The RDMA warnings are not relevant if you don't use RDMA. It's simply pointing 
out that it tried to register and it couldn't, which would be expected if your 
system doesn't support it.

On 03/23/2015 12:29 AM, Mohammed Rafi K C wrote:

On 03/23/2015 11:28 AM, Jonathan Heese wrote:
On Mar 23, 2015, at 1:20 AM, "Mohammed Rafi K C" 
<rkavu...@redhat.com<mailto:rkavu...@redhat.com>> wrote:

On 03/21/2015 07:49 PM, Jonathan Heese wrote:

Mohamed,

I have completed the steps you suggested (unmount all, stop the volume, set the 
config.transport to tcp, start the volume, mount, etc.), and the behavior has 
indeed changed.

[root@duke ~]# gluster volume info

Volume Name: gluster_disk
Type: Replicate
Volume ID: 2307a5a8-641e-44f4-8eaf-7cc2b704aafd
Status: Started
Number of Bricks: 1 x 2 = 2
Transport-type: tcp
Bricks:
Brick1: duke-ib:/bricks/brick1
Brick2: duchess-ib:/bricks/brick1
Options Reconfigured:
config.transport: tcp

[root@duke ~]# gluster volume status
Status of volume: gluster_disk
Gluster process                                         Port    Online  Pid
------------------------------------------------------------------------------
Brick duke-ib:/bricks/brick1                            49152   Y       16362
Brick duchess-ib:/bricks/brick1                         49152   Y       14155
NFS Server on localhost                                 2049    Y       16374
Self-heal Daemon on localhost                           N/A     Y       16381
NFS Server on duchess-ib                                2049    Y       14167
Self-heal Daemon on duchess-ib                          N/A     Y       14174

Task Status of Volume gluster_disk
------------------------------------------------------------------------------
There are no active volume tasks

I am no longer seeing the I/O errors during prolonged periods of write I/O that 
I was seeing when the transport was set to rdma. However, I am seeing this 
message on both nodes every 3 seconds (almost exactly):

==> /var/log/glusterfs/nfs.log <==
[2015-03-21 14:17:40.379719] W [rdma.c:1076:gf_rdma_cm_event_handler] 
0-gluster_disk-client-1: cma event RDMA_CM_EVENT_REJECTED, error 8 
(me:10.10.10.1:1023 peer:10.10.10.2:49152)
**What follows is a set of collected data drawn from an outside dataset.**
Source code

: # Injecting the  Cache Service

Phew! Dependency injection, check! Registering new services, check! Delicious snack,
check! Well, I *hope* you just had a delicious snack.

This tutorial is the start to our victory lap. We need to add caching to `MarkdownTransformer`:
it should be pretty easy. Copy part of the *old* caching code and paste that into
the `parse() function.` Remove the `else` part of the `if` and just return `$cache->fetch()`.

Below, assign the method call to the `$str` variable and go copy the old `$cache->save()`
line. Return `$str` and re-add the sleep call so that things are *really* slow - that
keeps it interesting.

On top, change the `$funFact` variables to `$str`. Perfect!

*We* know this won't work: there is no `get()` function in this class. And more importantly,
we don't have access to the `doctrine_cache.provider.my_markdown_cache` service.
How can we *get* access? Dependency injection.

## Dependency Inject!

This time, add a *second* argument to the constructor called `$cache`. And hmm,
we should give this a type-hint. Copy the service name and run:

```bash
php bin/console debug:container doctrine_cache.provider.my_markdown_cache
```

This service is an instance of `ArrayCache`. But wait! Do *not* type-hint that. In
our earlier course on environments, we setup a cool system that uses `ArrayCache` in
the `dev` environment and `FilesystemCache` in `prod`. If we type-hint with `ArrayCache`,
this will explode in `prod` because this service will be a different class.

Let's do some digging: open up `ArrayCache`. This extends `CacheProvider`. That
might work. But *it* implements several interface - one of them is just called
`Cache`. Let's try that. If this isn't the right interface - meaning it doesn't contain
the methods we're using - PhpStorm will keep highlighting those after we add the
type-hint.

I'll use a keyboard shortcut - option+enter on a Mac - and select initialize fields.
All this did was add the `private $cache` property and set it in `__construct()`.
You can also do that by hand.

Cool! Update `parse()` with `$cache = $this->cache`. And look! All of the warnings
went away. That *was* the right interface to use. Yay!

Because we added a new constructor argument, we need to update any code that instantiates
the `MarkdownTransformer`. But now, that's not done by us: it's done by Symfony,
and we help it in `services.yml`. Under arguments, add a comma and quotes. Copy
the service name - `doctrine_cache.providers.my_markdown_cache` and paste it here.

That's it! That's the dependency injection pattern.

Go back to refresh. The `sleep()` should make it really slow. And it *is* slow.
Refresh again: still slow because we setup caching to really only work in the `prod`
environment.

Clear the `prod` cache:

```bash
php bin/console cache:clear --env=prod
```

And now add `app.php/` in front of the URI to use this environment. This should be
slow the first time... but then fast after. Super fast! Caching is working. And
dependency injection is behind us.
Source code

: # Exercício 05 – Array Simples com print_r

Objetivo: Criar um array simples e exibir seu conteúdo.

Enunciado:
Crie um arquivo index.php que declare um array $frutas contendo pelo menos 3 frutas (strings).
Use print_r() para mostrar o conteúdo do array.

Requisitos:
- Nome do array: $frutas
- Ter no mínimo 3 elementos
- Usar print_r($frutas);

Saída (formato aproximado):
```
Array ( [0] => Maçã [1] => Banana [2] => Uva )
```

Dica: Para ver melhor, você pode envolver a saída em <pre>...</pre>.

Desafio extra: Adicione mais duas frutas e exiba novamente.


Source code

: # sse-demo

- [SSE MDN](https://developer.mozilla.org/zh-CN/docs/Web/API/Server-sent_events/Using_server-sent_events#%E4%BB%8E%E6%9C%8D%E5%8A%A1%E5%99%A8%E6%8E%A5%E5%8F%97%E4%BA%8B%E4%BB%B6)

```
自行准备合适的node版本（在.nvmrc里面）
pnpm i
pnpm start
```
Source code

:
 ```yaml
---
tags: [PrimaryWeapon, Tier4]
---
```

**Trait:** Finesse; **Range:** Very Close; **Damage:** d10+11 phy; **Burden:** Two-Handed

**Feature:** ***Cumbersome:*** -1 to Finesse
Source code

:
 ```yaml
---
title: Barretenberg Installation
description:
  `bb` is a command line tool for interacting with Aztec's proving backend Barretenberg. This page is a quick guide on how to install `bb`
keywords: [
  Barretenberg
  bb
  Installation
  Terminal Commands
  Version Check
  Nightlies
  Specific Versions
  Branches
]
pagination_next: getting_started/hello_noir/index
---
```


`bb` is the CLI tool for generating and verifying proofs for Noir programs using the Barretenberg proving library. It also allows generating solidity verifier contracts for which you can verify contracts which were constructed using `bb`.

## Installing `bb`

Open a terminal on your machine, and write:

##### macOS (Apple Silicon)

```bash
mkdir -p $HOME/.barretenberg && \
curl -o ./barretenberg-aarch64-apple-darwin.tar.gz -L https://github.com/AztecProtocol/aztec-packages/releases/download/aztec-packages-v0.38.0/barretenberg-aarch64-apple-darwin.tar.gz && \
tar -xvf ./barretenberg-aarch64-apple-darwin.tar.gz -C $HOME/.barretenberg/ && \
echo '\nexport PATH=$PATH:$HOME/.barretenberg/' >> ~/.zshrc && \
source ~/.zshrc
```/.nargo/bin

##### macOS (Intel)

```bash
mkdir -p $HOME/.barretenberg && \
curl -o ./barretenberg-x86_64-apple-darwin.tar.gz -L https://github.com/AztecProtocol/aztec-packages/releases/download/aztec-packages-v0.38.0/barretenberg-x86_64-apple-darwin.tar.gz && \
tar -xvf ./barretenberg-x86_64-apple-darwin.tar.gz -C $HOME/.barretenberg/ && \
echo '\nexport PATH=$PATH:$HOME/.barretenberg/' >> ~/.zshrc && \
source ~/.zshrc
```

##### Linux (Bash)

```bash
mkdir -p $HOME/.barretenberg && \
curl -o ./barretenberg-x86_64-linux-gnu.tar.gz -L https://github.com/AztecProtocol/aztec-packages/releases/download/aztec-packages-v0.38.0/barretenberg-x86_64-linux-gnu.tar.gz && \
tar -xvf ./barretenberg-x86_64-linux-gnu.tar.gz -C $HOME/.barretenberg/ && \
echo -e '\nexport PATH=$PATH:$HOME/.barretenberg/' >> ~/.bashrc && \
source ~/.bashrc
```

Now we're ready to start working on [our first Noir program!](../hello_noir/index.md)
Is this something to worry about?

If you are not using nfs to export the volumes, there is nothing to worry.

I'm using the native glusterfs FUSE component to mount the volume locally on 
both servers -- I assume that you're referring to the standard NFS protocol 
stuff, which I'm not using here.

Incidentally, I would like to keep my logs from filling up with junk if 
possible.  Is there something I can do to get rid of these (useless?) error 
messages?

If i understand correctly, you are getting this enormous log message from nfs 
log only, all other logs and everything are fine now, right ? If that is the 
case, and you are not at all using nfs for exporting the volume, as  a 
workaround you can disable nfs for your volume or cluster. (gluster v set 
nfs.disable on). This will turnoff your gluster nfs server, and you will no 
longer get those log messages.

Any idea why there are rdma pieces in play when I've set my transport to tcp?

there should not be any piece of rdma,if possible, can you paste the volfile 
for nfs server. You can find the volfile in 
/var/lib/glusterd/nfs/nfs-server.vol or 
/usr/local/var/lib/glusterd/nfs/nfs-server.vol

I will get this for you when I can.  Thanks.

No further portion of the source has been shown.